Há o filme e há a conversa sobre o filme. Ainda que seja difícil separar as duas. Tal como é difícil separar em Cidade Rabat a ficção da sua própria representação. Pois foi isso que pensámos logo que vimos o filme ainda antes da partida para Berlim. Aliás, um filme que veio remetido pela conversa anterior com Susana Nobre, a propósito de No Taxi do Jack, à distância da comunicação digital, quando há dois anos foi exibido num festival de Berlim, numa edição a decorrer apenas online, devido à pandemia. É então neste regresso a Berlim, e também ao Fórum, que se cruzam também estas duas conversas, ligadas pelo cinema de Susana Nobre (ler entrevista).

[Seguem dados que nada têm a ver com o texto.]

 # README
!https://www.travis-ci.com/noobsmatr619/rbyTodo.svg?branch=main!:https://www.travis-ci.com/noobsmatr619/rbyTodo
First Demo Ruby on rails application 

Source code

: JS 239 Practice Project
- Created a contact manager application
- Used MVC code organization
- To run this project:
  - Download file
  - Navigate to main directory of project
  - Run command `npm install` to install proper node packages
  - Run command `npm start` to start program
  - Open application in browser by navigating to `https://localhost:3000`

É um cinema de ficção, um filme de argumento, diz-nos Susana. Sim, mas é ao seguirmos o filme que percebemos as nuances. Logo a começar pela presença da actriz Raquel de Castro, numa inesperada estreia no cinema, em que é difícil de não a encarar como um espelho provocatório de Nobre. Mais: a realizadora e produtora, aparentemente, negoceia “certos aspectos biográficos”, mesmo aqueles tocados pela perda, e mesmo quando os produz, observa e dirige atrás da câmara. É a isso que chamamos representação da realidade. Mesmo que seja para ver coisas diferentes. Pois a ideia de perspectiva não deixa de ser diferente, pelas possibilidades e liberdade que possibilita. E porque se trata de uma ficção, certo?

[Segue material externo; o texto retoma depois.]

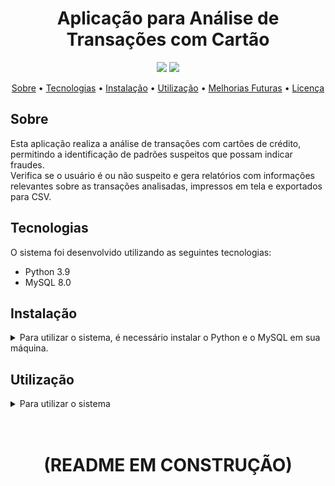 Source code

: <h1 align="center">Aplicação para Análise de Transações com Cartão</h1>
<p align="center">
  <img src="https://img.shields.io/badge/language-Python-blue.svg">
  <img src="https://img.shields.io/badge/language-MySQL-blue.svg">
</p>
<p align="center">
  <a href="#sobre">Sobre</a> •
  <a href="#tecnologias">Tecnologias</a> •
  <a href="#instalação">Instalação</a> •
  <a href="#utilização">Utilização</a> •
  <a href="#melhorias-futuras">Melhorias Futuras</a> •
  <a href="#licença">Licença</a>
</p>

## Sobre
Esta aplicação realiza a análise de transações com cartões de crédito, permitindo a identificação de padrões suspeitos que possam indicar fraudes. <br/>
Verifica se o usuário é ou não suspeito e gera relatórios com informações relevantes sobre as transações analisadas, impressos em tela e exportados para CSV.

## Tecnologias
O sistema foi desenvolvido utilizando as seguintes tecnologias:

* Python 3.9
* MySQL 8.0

## Instalação
<details>
  <summary> Para utilizar o sistema, é necessário instalar o Python e o MySQL em sua máquina.</summary>

  ### Python
  Para instalar o Python:

  * Acesse o site oficial: https://www.python.org/downloads/
  * Escolha a versão mais recente do Python 3 e faça o download de acordo com seu sistema operacional.
  * Execute o instalador e siga as instruções para concluir a instalação.

  ### MySQL
  Para instalar o MySQL:

  * Acesse o site oficial: https://dev.mysql.com/downloads/
  * Escolha a versão mais recente do MySQL 8 e faça o download de acordo com seu sistema operacional.
  * Execute o instalador e siga as instruções para concluir a instalação.
</details>

## Utilização
<details>
  <summary> Para utilizar o sistema </summary>
</details>
<br/><br/>
<h1 align="center">(README EM CONSTRUÇÃO)</h1>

Talvez esteja mesmo aí a força deste filme, que parece esconder muito mais do que aquilo que aparenta revelar. Ou, então, pelo jogo do próprio cinema. Sempre tão rigoroso, quase milimetricamente. Independentemente de parecer (e ter sido mesmo) feito com amigos, colegas, um cinema participativo, comunitário mesmo. E a pensar na proximidade com as pessoas. Talvez seja mesmo isso o mais importante.